Karaşal had served as a contract officer in Turkey’s gendarmerie, a military force responsible for security in rural areas. He was dismissed from the gendarmerie on October 16, 2018, during sweeping purges that followed the failed coup.
He was later sentenced to more than six years in prison over alleged links to the faith-based Gülen movement based on payphone calls.
Turkish President Recep Tayyip Erdoğan has targeted followers of the Gülen movement, inspired by the late Muslim cleric Fethullah Gülen, since corruption investigations in December 2013 implicated him as well as some members of his family and inner circle. He dismissed the probes as a Gülenist conspiracy and later designated the movement a terrorist organization in May 2016, intensifying a sweeping crackdown after the coup attempt in July of the same year that he accused Gülen of orchestrating. The movement denies involvement in the coup attempt or any terrorist activity.
The so-called “payphone investigations” are based on call records. The prosecutors allege that a member of the Gülen movement used a single payphone to consecutively call all his contacts. Based on that assumption, when an alleged member of the movement is found in call records, it is assumed that other numbers called right before or after the primary call also belong to people with Gülen links. The authorities do not possess the content of the calls in question. The supposition of guilt is solely based on the order of the calls made from the phone.

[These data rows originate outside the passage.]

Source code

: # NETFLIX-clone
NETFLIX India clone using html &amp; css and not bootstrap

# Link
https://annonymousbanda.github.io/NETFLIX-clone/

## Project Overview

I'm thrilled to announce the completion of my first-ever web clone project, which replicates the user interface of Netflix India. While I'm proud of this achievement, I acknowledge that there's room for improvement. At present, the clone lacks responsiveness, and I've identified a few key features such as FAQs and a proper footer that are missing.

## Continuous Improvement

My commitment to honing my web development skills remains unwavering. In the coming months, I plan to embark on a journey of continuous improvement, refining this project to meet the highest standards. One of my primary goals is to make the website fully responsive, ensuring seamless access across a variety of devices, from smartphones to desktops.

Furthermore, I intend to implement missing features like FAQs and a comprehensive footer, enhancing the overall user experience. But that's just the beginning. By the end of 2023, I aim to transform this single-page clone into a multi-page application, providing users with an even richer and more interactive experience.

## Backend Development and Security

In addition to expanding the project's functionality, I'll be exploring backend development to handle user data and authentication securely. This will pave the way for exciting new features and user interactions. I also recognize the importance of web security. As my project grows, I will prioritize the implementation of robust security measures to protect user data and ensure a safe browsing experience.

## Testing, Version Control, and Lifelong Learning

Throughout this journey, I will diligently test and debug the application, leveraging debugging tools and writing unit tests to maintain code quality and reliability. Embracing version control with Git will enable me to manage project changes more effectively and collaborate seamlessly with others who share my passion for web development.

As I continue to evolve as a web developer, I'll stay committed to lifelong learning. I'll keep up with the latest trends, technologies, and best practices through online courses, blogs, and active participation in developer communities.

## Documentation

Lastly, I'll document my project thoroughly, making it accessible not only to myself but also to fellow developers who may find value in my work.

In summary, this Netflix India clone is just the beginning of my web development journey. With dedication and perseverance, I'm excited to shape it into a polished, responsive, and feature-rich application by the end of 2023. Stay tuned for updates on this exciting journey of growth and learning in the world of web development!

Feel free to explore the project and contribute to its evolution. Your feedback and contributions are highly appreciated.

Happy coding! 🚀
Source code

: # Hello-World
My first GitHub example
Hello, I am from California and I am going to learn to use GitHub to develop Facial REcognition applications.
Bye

Following the coup attempt, the Turkish government declared a state of emergency (OHAL) that remained in effect until July 19, 2018. During this period, the government carried out a purge of state institutions under the pretext of an anti-coup fight by issuing a number of government decrees, known as KHKs. Over 130,000 public servants, including 4,156 judges and prosecutors, as well as more than 24,000 members of the armed forces were summarily removed from their jobs for alleged membership in or relationships with “terrorist organizations” by emergency decree-laws subject to neither judicial nor parliamentary scrutiny.
Former public servants were not only fired from their jobs but also banned from working again in the public sector and getting a passport to seek employment abroad. The government also made it difficult for them to work formally in the private sector. Notes were put on the social security database about dismissed public servants to deter potential employers.
As a result, many purge victims have had to work in uninsured jobs with very little workplace safety. There have also been several cases where former public servants have died due to occupational accidents in physically demanding jobs.
In recent years, some of the people who were fired have been reinstated, yet this process has often come too late. Numerous cases have surfaced where dismissed individuals, facing severe emotional and financial strain, have died by suicide or otherwise passed away before their reinstatement.